Prep 25 mins
Cook 20 mins
A delicious blend of canned salmon and tuna with a few veggies, wrapped in a piquant biscuit dough. Note that you can mix and match the veggies any way you wish (for example, you may wish to use celery and zucchini, or other combinations). You can also make these using only salmon or tuna. These are really tasty and nice to look at. They freeze exceptionally well and are easily reheated in either the oven or microwave. Be warned, though, that there may be none left over to freeze. These gems would be perfect for a brunch, bridal shower, or any special event. I am posting this for my special friend, Natasha. Go, girl!

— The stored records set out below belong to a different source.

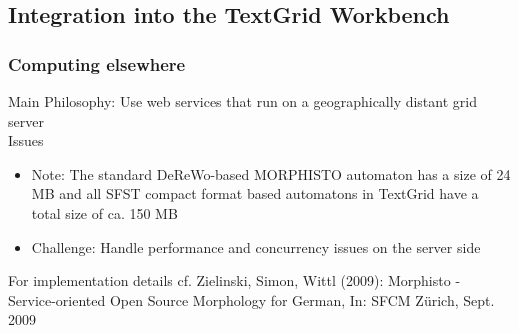 \documentclass {beamer}
\begin{document}
\subsection{Integration into the TextGrid Workbench}
\frame
{  \frametitle{Computing elsewhere}
Main Philosophy: Use web services that run on a geographically distant grid server\\
Issues
\begin{itemize} 
\item Note: The standard DeReWo-based MORPHISTO automaton has a size of 24 MB and all SFST compact format based automatons in TextGrid have a total size of ca. 150 MB
\item Challenge: Handle performance and concurrency issues on the server side\\
\end{itemize}
For implementation details cf. Zielinski, Simon, Wittl (2009): Morphisto - Service-oriented Open Source Morphology for German, In: SFCM Zürich, Sept. 2009
}

\end{document}
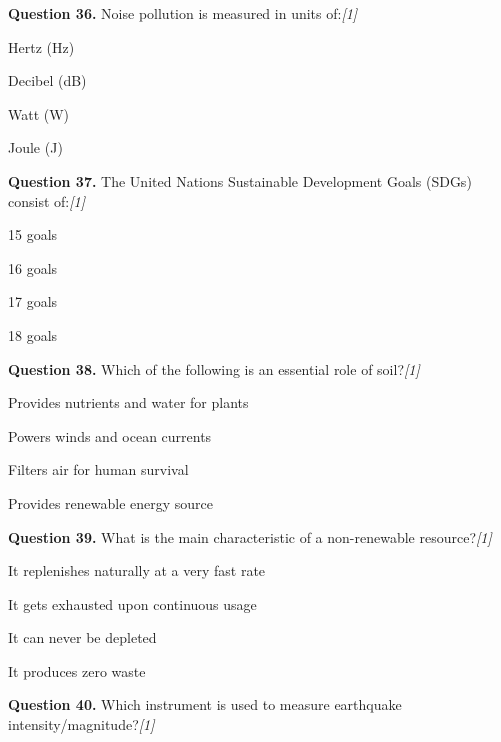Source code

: \documentclass[11pt,a4paper]{article}
\newcommand{\pts}[1]{\hfill   \textit{[#1]}}
\begin{document}
\medskip


\noindent   \textbf{Question 36.} Noise pollution is measured in units of:\pts{1}

\begin{parts}
  \item Hertz (Hz)
  \item Decibel (dB)
  \item Watt (W)
  \item Joule (J)
\end{parts}

\medskip


\noindent   \textbf{Question 37.} The United Nations Sustainable Development Goals (SDGs) consist of:\pts{1}

\begin{parts}
  \item 15 goals
  \item 16 goals
  \item 17 goals
  \item 18 goals
\end{parts}

\medskip


\noindent   \textbf{Question 38.} Which of the following is an essential role of soil?\pts{1}

\begin{parts}
  \item Provides nutrients and water for plants
  \item Powers winds and ocean currents
  \item Filters air for human survival
  \item Provides renewable energy source
\end{parts}

\medskip


\noindent   \textbf{Question 39.} What is the main characteristic of a non-renewable resource?\pts{1}

\begin{parts}
  \item It replenishes naturally at a very fast rate
  \item It gets exhausted upon continuous usage
  \item It can never be depleted
  \item It produces zero waste
\end{parts}

\medskip


\noindent   \textbf{Question 40.} Which instrument is used to measure earthquake intensity/magnitude?\pts{1}
\end{document}
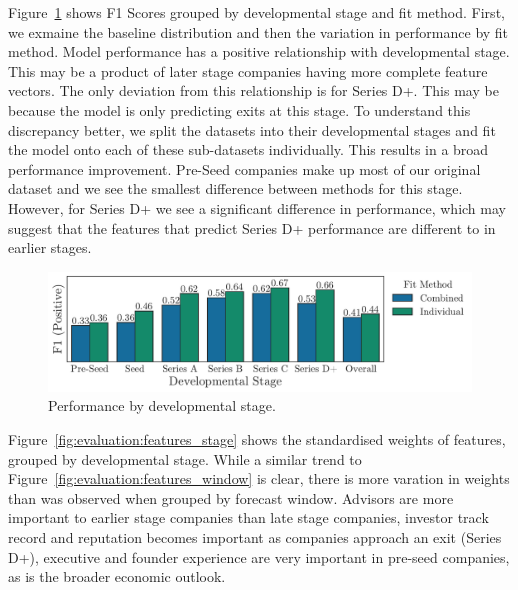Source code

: \documentclass[../thesis/thesis.tex]{subfiles}
\begin{document}
Figure~\ref{fig:evaluation:performance_stage} shows F1 Scores grouped by developmental stage and fit method. First, we exmaine the baseline distribution and then the variation in performance by fit method. Model performance has a positive relationship with developmental stage. This may be a product of later stage companies having more complete feature vectors. The only deviation from this relationship is for Series D+. This may be because the model is only predicting exits at this stage. To understand this discrepancy better, we split the datasets into their developmental stages and fit the model onto each of these sub-datasets individually. This results in a broad performance improvement. Pre-Seed companies make up most of our original dataset and we see the smallest difference between methods for this stage. However, for Series D+ we see a significant difference in performance, which may suggest that the features that predict Series D+ performance are different to in earlier stages.

\begin{figure}[!htb]
    \centering
    \includegraphics[width=\textwidth]{../figures/evaluation/performance_stage}
    \caption[Performance by developmental stage]{Performance by developmental stage.}
    \label{fig:evaluation:performance_stage}
\end{figure}

Figure~\ref{fig:evaluation:features_stage} shows the standardised weights of features, grouped by developmental stage. While a similar trend to Figure~\ref{fig:evaluation:features_window} is clear, there is more varation in weights than was observed when grouped by forecast window. Advisors are more important to earlier stage companies than late stage companies, investor track record and reputation becomes important as companies approach an exit (Series D+), executive and founder experience are very important in pre-seed companies, as is the broader economic outlook.
\end{document}
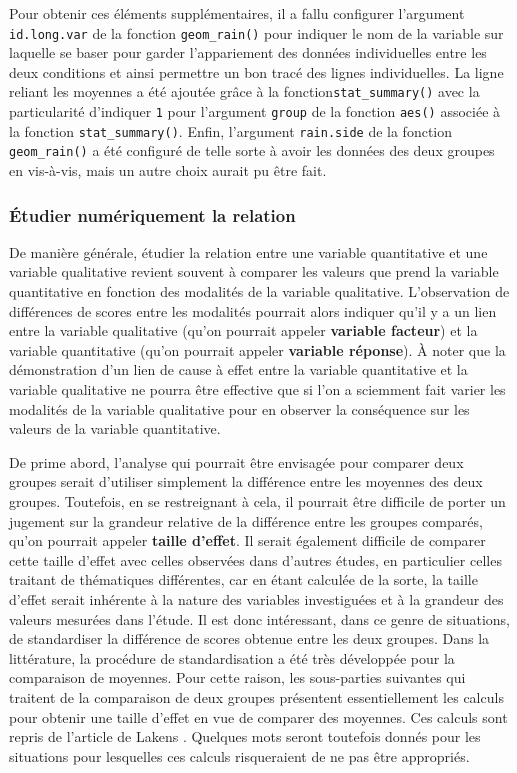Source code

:\documentclass[
]{book}
\begin{document}
Pour obtenir ces éléments supplémentaires, il a fallu configurer l'argument \texttt{id.long.var} de la fonction \texttt{geom\_rain()} pour indiquer le nom de la variable sur laquelle se baser pour garder l'appariement des données individuelles entre les deux conditions et ainsi permettre un bon tracé des lignes individuelles. La ligne reliant les moyennes a été ajoutée grâce à la fonction\texttt{stat\_summary()} avec la particularité d'indiquer \texttt{1} pour l'argument \texttt{group} de la fonction \texttt{aes()} associée à la fonction \texttt{stat\_summary()}. Enfin, l'argument \texttt{rain.side} de la fonction \texttt{geom\_rain()} a été configuré de telle sorte à avoir les données des deux groupes en vis-à-vis, mais un autre choix aurait pu être fait.

\hypertarget{uxe9tudier-numuxe9riquement-la-relation-2}{%
\subsubsection{Étudier numériquement la relation}\label{uxe9tudier-numuxe9riquement-la-relation-2}}

De manière générale, étudier la relation entre une variable quantitative et une variable qualitative revient souvent à comparer les valeurs que prend la variable quantitative en fonction des modalités de la variable qualitative. L'observation de différences de scores entre les modalités pourrait alors indiquer qu'il y a un lien entre la variable qualitative (qu'on pourrait appeler \textbf{variable facteur}) et la variable quantitative (qu'on pourrait appeler \textbf{variable réponse}). À noter que la démonstration d'un lien de cause à effet entre la variable quantitative et la variable qualitative ne pourra être effective que si l'on a sciemment fait varier les modalités de la variable qualitative pour en observer la conséquence sur les valeurs de la variable quantitative.

De prime abord, l'analyse qui pourrait être envisagée pour comparer deux groupes serait d'utiliser simplement la différence entre les moyennes des deux groupes. Toutefois, en se restreignant à cela, il pourrait être difficile de porter un jugement sur la grandeur relative de la différence entre les groupes comparés, qu'on pourrait appeler \textbf{taille d'effet}. Il serait également difficile de comparer cette taille d'effet avec celles observées dans d'autres études, en particulier celles traitant de thématiques différentes, car en étant calculée de la sorte, la taille d'effet serait inhérente à la nature des variables investiguées et à la grandeur des valeurs mesurées dans l'étude. Il est donc intéressant, dans ce genre de situations, de standardiser la différence de scores obtenue entre les deux groupes. Dans la littérature, la procédure de standardisation a été très développée pour la comparaison de moyennes. Pour cette raison, les sous-parties suivantes qui traitent de la comparaison de deux groupes présentent essentiellement les calculs pour obtenir une taille d'effet en vue de comparer des moyennes. Ces calculs sont repris de l'article de Lakens \autocite*{lakensCalculatingReportingEffect2013}. Quelques mots seront toutefois donnés pour les situations pour lesquelles ces calculs risqueraient de ne pas être appropriés.
\end{document}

- 1 (7 1/2 ounce) can salmon, red (skinless, boneless, water-packed)
- 1 (7 1/2 ounce) can tuna, well drained
- 1⁄2 cup carrot, finely grated
- 1⁄2 cup onion, grated
- 2 tablespoons lemon juice (or lime juice)
- 2 tablespoons sour cream
- 1 tablespoon white wine vinegar
- 1⁄2 teaspoon mustard powder
- 1⁄4-1⁄2 teaspoon black pepper, freshly ground
- 2 cups all-purpose flour
- 1 tablespoon baking powder
- 1⁄2 teaspoon salt
- 1⁄4 teaspoon cayenne pepper
- 1⁄4 teaspoon dried thyme
- 2 tablespoons vegetable oil
- 7 ounces milk
- Preheat oven to 400°F.
- Spray a large baking sheet with non-stick spray, or line the baking sheet with parchment paper.

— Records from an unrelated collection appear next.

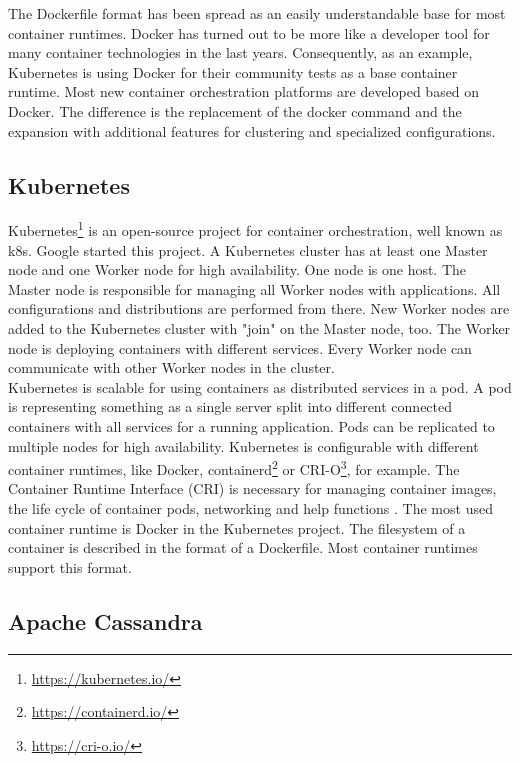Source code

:The Dockerfile format has been spread as an easily understandable base for most container runtimes. 
Docker has turned out to be more like a developer tool for many container technologies in the last years. 
Consequently, as an example, Kubernetes is using Docker for their community tests as a base container runtime.
Most new container orchestration platforms are developed based on Docker. The difference is the replacement of the docker command and the expansion with additional features for clustering and specialized configurations.

\subsection{Kubernetes}

Kubernetes\footnote{\url{https://kubernetes.io/}} is an open-source project for container orchestration, well known as k8s. Google started this project. A Kubernetes cluster has at least one Master node and one Worker node for high availability. One node is one host. The Master node is responsible for managing all Worker nodes with applications. All configurations and distributions are performed from there. New Worker nodes are added to the Kubernetes cluster with "join" on the Master node, too. The Worker node is deploying containers with different services. Every Worker node can communicate with other Worker nodes in the cluster. \\
Kubernetes is scalable for using containers as distributed services in a pod. A pod is representing something as a single server split into different connected containers with all services for a running application. Pods can be replicated to multiple nodes for high availability. Kubernetes is configurable with different container runtimes, like Docker, containerd\footnote{\url{https://containerd.io/}} or CRI-O\footnote{\url{https://cri-o.io/}}, for example. The Container Runtime Interface (CRI) is necessary for managing container images, the life cycle of container pods, networking and help functions \cite[~p.16]{Scholl2019}. The most used container runtime is Docker in the Kubernetes project. The filesystem of a container is described in the format of a Dockerfile. Most container runtimes support this format.


\subsection{Apache Cassandra}


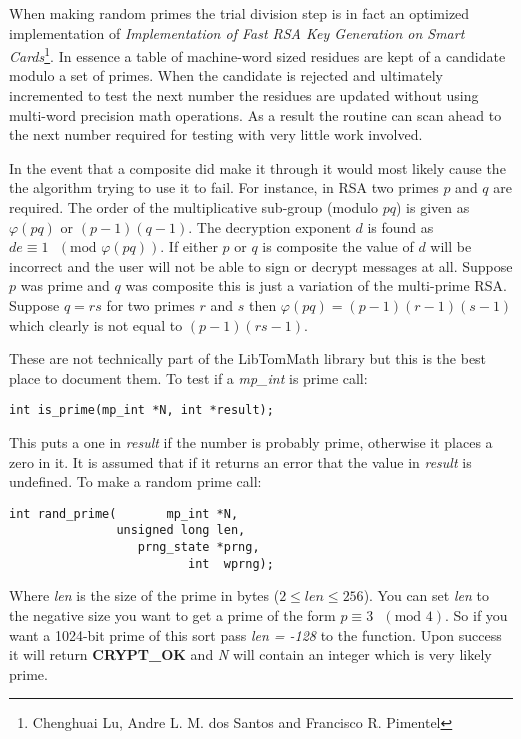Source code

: \documentclass[synpaper]{book}
\def\phi{\varphi}
\begin{document}
When making random primes the trial division step is in fact an optimized implementation of \textit{Implementation of Fast RSA Key Generation on Smart Cards}\footnote{Chenghuai Lu, Andre L. M. dos Santos and Francisco R. Pimentel}.
In essence a table of machine-word sized residues are kept of a candidate modulo a set of primes.  When the candidate
is rejected and ultimately incremented to test the next number the residues are updated without using multi-word precision
math operations.  As a result the routine can scan ahead to the next number required for testing with very little work
involved.

In the event that a composite did make it through it would most likely cause the the algorithm trying to use it to fail.  For
instance, in RSA two primes $p$ and $q$ are required.  The order of the multiplicative sub-group (modulo $pq$) is given
as $\phi(pq)$ or $(p - 1)(q - 1)$.  The decryption exponent $d$ is found as $de \equiv 1\mbox{ }(\mbox{mod } \phi(pq))$.  If either $p$ or $q$ is composite the value of $d$ will be incorrect and the user
will not be able to sign or decrypt messages at all.  Suppose $p$ was prime and $q$ was composite this is just a variation of
the multi-prime RSA.  Suppose $q = rs$ for two primes $r$ and $s$ then $\phi(pq) = (p - 1)(r - 1)(s - 1)$ which clearly is
not equal to $(p - 1)(rs - 1)$.

These are not technically part of the LibTomMath library but this is the best place to document them.
To test if a \textit{mp\_int} is prime call:
\begin{verbatim}
int is_prime(mp_int *N, int *result);
\end{verbatim}
This puts a one in \textit{result} if the number is probably prime, otherwise it places a zero in it.  It is assumed that if
it returns an error that the value in \textit{result} is undefined.  To make
a random prime call:
\begin{verbatim}
int rand_prime(       mp_int *N,
               unsigned long len,
                  prng_state *prng,
                         int  wprng);
\end{verbatim}
Where \textit{len} is the size of the prime in bytes ($2 \le len \le 256$).  You can set \textit{len} to the negative size you want
to get a prime of the form $p \equiv 3\mbox{ }(\mbox{mod } 4)$.  So if you want a 1024-bit prime of this sort pass
\textit{len = -128} to the function.  Upon success it will return {\bf CRYPT\_OK} and \textit{N} will contain an integer which
is very likely prime.
\end{document}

- Combine all filling ingredients and mix well; taste and adjust spices to suit.
- In a large bowl, sift dry dough ingredients and combine well.
- Add oil to a measuring cup and add enough milk to make 1 cup.
- Add to dry ingredients.
- Mix until dough comes away from the sides of the bowl.
- Turn out on a lightly floured board and knead about 10 times, making sure there's enough flour so dough won't stick.
- Spread salmon/tuna mixture on dough to within 1/4 inch of edges, then roll up like a jelly roll, pinching the seams to seal.
- Using a very sharp knife, slice into 10 - 12 slices.
- Place spirals on prepared baking sheet and bake for 20 minutes or until golden.